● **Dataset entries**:
○ ○ ○

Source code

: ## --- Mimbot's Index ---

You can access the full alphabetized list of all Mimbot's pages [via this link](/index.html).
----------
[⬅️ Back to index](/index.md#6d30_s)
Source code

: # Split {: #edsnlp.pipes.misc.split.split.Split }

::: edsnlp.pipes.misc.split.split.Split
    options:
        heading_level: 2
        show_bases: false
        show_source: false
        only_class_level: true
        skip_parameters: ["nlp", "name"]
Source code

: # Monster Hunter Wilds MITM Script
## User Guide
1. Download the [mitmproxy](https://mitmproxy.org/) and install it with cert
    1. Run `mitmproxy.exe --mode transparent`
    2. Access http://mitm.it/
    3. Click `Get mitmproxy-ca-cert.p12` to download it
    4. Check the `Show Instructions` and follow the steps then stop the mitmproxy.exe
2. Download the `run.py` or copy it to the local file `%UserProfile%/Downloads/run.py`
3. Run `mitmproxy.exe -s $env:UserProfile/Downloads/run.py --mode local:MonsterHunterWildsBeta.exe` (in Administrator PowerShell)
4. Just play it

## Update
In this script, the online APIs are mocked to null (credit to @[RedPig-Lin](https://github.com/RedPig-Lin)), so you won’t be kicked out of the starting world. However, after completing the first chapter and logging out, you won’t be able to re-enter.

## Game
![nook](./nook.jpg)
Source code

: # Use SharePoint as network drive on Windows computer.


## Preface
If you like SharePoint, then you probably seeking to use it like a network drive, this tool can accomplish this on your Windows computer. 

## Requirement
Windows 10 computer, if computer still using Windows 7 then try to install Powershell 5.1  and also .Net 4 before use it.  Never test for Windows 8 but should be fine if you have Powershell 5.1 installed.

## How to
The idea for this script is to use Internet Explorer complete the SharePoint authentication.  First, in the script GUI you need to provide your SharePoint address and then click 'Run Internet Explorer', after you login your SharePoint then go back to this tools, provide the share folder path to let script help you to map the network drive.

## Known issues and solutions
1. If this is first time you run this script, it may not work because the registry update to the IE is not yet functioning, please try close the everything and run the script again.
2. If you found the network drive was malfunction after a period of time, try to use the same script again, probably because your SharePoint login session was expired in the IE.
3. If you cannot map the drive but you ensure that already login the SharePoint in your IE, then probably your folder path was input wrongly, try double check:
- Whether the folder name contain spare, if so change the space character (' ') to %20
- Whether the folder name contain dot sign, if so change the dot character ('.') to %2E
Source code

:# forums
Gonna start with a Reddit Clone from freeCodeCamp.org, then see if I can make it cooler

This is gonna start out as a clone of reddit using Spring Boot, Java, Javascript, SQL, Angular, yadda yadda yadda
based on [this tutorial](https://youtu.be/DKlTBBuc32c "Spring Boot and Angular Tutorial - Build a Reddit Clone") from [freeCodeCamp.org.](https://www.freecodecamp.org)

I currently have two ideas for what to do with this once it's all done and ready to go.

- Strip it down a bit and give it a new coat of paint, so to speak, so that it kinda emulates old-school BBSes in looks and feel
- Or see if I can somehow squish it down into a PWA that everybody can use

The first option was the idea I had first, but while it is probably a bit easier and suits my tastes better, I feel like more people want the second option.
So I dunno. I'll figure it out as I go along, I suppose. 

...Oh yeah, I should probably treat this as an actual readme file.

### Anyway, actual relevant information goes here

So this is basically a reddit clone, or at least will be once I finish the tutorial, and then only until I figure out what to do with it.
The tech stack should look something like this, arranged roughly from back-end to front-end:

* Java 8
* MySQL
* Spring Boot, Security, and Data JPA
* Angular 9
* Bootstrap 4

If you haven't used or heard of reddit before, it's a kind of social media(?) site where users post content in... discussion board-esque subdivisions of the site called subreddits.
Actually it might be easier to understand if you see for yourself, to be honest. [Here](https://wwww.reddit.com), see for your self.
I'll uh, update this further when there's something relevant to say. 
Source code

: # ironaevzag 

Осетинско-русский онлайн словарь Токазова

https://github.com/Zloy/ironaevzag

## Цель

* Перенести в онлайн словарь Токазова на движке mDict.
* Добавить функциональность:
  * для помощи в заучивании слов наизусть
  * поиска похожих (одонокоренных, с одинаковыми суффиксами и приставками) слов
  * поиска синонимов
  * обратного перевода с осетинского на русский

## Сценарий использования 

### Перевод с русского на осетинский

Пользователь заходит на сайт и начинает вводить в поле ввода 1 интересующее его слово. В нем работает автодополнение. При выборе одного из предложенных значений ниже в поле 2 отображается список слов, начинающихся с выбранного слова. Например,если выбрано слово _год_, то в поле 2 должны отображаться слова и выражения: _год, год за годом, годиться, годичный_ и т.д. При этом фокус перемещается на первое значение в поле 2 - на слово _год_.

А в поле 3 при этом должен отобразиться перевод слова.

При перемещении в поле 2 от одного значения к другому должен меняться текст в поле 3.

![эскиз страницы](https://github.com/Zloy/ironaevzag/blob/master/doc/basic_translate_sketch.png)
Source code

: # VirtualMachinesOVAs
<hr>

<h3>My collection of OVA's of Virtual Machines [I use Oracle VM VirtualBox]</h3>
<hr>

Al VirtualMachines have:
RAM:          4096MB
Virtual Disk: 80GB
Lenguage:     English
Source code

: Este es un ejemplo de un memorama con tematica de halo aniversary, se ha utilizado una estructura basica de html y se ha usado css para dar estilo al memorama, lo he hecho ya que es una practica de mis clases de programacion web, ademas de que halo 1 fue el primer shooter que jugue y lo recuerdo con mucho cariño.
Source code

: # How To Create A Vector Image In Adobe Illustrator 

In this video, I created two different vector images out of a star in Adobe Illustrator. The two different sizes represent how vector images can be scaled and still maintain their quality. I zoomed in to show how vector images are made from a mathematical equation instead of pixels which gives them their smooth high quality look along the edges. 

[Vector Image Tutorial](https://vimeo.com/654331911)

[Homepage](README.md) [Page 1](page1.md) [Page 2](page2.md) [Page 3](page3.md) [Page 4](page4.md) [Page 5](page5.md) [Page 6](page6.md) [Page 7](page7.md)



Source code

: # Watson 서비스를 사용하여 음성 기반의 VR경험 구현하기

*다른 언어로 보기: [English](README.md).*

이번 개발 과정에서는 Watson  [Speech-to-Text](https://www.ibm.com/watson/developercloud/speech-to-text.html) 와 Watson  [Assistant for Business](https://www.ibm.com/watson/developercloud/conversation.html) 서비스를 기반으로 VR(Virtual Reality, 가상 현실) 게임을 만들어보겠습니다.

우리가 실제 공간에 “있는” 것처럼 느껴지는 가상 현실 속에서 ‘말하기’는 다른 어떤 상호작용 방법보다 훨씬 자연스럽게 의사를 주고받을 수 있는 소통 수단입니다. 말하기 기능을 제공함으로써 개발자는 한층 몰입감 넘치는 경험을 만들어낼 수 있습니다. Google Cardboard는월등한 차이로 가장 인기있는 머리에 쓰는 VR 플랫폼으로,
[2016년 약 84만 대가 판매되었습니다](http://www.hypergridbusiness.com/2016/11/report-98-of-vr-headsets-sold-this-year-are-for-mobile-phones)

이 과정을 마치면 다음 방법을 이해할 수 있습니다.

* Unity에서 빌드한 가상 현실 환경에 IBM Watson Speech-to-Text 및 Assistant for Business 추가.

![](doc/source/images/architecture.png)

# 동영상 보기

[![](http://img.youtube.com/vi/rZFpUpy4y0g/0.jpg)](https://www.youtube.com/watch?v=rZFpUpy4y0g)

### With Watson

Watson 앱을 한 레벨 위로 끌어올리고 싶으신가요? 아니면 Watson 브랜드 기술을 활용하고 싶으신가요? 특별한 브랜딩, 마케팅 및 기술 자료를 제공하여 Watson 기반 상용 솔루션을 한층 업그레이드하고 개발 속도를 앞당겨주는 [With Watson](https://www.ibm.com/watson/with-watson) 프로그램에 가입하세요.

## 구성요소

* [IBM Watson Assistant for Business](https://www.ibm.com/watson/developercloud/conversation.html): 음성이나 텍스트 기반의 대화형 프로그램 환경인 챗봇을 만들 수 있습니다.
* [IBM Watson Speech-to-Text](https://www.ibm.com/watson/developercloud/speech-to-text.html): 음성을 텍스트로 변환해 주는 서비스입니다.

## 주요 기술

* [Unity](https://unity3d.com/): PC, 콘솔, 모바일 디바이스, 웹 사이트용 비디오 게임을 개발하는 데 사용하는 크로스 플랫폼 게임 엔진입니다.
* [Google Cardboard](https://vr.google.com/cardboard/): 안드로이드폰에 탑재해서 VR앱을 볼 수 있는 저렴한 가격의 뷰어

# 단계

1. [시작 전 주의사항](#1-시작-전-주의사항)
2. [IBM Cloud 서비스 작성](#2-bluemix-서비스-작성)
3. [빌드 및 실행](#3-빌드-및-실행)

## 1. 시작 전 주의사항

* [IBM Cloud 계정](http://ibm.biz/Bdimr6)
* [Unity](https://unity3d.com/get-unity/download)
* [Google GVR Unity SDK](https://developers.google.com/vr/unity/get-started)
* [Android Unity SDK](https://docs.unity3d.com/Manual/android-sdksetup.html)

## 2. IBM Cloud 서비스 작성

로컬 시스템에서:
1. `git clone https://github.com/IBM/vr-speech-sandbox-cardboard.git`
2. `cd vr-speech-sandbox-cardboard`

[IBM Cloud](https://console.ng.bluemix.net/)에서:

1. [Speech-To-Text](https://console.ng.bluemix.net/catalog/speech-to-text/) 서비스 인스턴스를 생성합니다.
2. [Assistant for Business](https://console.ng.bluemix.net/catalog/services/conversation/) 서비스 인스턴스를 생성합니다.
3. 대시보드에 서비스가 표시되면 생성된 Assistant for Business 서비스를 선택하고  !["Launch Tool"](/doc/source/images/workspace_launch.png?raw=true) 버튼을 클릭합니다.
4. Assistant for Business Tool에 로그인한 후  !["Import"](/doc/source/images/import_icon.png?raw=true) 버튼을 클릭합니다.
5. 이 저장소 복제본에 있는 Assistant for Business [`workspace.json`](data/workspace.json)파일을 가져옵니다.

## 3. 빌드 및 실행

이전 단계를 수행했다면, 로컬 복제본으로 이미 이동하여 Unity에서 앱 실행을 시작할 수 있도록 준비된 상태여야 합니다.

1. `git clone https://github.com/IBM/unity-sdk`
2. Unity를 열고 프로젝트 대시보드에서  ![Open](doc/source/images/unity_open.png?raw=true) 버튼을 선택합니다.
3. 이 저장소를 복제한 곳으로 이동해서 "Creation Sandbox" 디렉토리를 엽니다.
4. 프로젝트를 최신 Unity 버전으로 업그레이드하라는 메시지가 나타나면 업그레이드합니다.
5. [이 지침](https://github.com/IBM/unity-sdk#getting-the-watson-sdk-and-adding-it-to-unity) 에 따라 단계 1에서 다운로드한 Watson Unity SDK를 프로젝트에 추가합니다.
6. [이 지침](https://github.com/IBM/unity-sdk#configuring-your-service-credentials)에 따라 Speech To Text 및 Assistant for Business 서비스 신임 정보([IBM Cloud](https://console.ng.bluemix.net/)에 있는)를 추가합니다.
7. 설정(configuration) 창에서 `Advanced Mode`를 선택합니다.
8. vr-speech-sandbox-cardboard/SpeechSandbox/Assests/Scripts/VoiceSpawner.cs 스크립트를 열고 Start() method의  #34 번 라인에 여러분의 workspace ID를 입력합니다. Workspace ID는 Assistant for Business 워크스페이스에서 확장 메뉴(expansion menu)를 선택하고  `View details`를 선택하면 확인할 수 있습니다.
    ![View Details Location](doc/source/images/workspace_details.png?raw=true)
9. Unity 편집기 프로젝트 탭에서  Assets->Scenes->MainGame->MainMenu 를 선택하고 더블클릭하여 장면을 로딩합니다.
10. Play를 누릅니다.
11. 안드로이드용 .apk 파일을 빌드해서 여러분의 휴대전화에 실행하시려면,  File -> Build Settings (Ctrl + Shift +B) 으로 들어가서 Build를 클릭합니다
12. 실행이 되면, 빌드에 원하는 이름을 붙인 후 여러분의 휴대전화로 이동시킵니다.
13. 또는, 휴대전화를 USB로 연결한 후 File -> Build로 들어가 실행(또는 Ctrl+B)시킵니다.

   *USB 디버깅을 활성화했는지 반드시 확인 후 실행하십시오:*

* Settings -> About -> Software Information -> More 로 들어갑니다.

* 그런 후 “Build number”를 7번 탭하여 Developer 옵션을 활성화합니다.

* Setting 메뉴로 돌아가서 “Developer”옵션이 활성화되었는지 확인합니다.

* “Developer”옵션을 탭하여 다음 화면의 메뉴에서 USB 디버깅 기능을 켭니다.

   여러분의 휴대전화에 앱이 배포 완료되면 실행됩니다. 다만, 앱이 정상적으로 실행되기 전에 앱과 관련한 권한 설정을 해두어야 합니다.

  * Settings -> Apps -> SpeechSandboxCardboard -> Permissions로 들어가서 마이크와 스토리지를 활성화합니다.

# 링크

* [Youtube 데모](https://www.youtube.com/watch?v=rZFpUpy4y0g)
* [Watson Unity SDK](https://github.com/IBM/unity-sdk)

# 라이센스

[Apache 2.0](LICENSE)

○ ○ ○

All lines above from the one holding "heading_level: 2" to the one holding "## Known issues and solutions", inclusive, are to be copied exactly; no other line is wanted.

● **Answer for this exercise**:
        heading_level: 2
        show_bases: false
        show_source: false
        only_class_level: true
        skip_parameters: ["nlp", "name"]
Source code

: # Monster Hunter Wilds MITM Script
## User Guide
1. Download the [mitmproxy](https://mitmproxy.org/) and install it with cert
    1. Run `mitmproxy.exe --mode transparent`
    2. Access http://mitm.it/
    3. Click `Get mitmproxy-ca-cert.p12` to download it
    4. Check the `Show Instructions` and follow the steps then stop the mitmproxy.exe
2. Download the `run.py` or copy it to the local file `%UserProfile%/Downloads/run.py`
3. Run `mitmproxy.exe -s $env:UserProfile/Downloads/run.py --mode local:MonsterHunterWildsBeta.exe` (in Administrator PowerShell)
4. Just play it

## Update
In this script, the online APIs are mocked to null (credit to @[RedPig-Lin](https://github.com/RedPig-Lin)), so you won’t be kicked out of the starting world. However, after completing the first chapter and logging out, you won’t be able to re-enter.

## Game
![nook](./nook.jpg)
Source code

: # Use SharePoint as network drive on Windows computer.


## Preface
If you like SharePoint, then you probably seeking to use it like a network drive, this tool can accomplish this on your Windows computer. 

## Requirement
Windows 10 computer, if computer still using Windows 7 then try to install Powershell 5.1  and also .Net 4 before use it.  Never test for Windows 8 but should be fine if you have Powershell 5.1 installed.

## How to
The idea for this script is to use Internet Explorer complete the SharePoint authentication.  First, in the script GUI you need to provide your SharePoint address and then click 'Run Internet Explorer', after you login your SharePoint then go back to this tools, provide the share folder path to let script help you to map the network drive.

## Known issues and solutions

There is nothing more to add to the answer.